How many of the lines below contain "include"? Answer with that number alone.

**DATA RECORDS**

------------------------

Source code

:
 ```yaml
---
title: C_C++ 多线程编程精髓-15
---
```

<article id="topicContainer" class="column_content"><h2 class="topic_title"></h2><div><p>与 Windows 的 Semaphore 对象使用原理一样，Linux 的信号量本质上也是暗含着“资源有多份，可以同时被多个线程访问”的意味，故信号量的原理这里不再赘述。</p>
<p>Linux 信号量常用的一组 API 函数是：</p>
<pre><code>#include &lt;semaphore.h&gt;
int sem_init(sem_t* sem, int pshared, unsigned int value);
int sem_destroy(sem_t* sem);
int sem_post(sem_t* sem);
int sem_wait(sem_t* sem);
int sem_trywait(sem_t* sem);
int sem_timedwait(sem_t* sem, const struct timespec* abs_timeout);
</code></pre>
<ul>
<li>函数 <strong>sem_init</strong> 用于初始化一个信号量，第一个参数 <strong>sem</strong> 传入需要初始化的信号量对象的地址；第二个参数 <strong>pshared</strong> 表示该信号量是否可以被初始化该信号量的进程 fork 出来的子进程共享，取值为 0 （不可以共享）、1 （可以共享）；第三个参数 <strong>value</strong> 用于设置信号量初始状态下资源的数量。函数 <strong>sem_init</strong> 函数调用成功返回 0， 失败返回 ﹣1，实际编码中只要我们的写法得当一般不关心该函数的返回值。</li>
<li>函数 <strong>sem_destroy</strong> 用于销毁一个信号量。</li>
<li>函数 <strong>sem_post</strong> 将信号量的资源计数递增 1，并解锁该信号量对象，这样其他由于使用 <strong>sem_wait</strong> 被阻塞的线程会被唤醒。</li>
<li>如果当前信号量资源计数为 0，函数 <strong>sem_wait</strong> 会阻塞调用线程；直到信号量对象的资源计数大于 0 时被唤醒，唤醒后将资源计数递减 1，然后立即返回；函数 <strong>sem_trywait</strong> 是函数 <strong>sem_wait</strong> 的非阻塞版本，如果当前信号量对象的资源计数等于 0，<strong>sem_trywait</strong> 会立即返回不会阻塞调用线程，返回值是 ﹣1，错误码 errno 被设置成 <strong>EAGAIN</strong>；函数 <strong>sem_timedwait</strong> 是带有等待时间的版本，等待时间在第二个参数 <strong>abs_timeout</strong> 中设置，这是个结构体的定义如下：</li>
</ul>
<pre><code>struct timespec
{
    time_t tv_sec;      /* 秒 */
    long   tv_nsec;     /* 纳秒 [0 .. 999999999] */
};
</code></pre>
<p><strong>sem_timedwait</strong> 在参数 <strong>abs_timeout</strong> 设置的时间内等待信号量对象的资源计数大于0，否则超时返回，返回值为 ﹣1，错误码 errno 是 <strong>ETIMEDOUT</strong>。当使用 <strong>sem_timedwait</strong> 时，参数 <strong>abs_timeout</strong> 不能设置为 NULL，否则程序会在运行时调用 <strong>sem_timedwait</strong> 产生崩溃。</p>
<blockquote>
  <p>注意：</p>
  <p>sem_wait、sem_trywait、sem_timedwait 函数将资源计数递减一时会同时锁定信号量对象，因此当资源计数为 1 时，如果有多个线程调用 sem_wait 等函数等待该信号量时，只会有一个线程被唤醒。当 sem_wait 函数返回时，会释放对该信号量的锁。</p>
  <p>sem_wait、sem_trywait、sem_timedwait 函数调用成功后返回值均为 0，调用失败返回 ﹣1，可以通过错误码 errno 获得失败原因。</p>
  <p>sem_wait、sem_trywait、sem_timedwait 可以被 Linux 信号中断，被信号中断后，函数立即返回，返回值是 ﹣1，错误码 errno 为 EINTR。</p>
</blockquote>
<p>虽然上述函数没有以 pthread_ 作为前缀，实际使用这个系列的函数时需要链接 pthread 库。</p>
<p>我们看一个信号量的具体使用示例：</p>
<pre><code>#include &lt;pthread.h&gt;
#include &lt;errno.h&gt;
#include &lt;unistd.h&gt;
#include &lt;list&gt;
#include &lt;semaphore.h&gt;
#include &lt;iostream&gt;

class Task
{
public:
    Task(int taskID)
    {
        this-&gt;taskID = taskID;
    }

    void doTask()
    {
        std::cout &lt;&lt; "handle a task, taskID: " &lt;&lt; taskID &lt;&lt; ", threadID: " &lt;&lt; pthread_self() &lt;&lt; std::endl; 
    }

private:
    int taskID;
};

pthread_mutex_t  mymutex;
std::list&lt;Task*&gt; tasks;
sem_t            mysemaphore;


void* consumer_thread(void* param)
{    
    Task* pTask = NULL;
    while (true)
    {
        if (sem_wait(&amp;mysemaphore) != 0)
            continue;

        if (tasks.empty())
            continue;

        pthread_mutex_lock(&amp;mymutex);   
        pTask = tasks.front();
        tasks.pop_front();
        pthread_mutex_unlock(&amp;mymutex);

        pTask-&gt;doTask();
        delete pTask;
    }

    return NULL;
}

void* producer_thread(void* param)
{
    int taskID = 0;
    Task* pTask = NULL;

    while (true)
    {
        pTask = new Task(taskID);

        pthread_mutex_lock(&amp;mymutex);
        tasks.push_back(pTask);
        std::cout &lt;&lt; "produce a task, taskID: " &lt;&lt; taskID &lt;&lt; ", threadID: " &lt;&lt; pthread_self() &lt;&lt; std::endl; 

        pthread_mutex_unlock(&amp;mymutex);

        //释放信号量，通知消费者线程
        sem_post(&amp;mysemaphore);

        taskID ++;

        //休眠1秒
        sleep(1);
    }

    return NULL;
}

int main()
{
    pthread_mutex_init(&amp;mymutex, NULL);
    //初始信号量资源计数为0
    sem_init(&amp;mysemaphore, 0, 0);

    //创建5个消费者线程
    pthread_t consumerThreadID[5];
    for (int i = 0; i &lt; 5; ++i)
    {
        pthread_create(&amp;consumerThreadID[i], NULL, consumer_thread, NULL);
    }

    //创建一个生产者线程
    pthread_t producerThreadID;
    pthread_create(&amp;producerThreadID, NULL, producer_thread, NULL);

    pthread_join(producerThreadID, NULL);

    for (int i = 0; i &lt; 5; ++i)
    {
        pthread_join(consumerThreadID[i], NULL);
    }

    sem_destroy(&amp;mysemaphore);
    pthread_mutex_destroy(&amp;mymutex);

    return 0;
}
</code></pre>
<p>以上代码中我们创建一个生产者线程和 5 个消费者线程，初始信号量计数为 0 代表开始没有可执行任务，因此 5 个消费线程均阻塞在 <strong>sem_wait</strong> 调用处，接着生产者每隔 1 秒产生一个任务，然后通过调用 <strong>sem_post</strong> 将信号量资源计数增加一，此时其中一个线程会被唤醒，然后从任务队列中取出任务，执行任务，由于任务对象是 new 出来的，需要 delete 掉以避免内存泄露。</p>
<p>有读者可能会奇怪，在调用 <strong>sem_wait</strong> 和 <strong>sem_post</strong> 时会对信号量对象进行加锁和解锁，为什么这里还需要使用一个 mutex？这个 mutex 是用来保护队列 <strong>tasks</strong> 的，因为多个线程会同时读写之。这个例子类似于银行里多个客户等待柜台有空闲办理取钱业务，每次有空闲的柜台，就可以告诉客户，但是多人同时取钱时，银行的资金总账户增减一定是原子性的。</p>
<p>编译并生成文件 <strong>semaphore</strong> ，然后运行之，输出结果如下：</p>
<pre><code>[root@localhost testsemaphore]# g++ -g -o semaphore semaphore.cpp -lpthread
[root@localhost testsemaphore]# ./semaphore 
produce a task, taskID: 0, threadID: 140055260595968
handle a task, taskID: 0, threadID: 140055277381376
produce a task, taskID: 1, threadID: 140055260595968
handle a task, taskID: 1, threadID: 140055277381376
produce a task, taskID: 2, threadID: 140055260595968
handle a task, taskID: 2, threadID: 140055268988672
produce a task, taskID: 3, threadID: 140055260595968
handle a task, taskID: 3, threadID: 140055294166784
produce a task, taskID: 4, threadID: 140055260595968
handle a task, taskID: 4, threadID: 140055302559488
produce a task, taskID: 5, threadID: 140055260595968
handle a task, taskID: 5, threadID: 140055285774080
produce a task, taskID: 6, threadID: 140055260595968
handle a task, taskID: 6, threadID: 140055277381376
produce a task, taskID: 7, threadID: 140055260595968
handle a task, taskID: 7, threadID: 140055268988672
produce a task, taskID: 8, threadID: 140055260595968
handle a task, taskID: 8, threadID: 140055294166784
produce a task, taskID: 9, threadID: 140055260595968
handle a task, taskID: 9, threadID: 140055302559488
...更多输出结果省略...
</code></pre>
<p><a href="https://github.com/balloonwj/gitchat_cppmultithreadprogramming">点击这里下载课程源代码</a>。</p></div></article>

------------------------

**REPLY**
7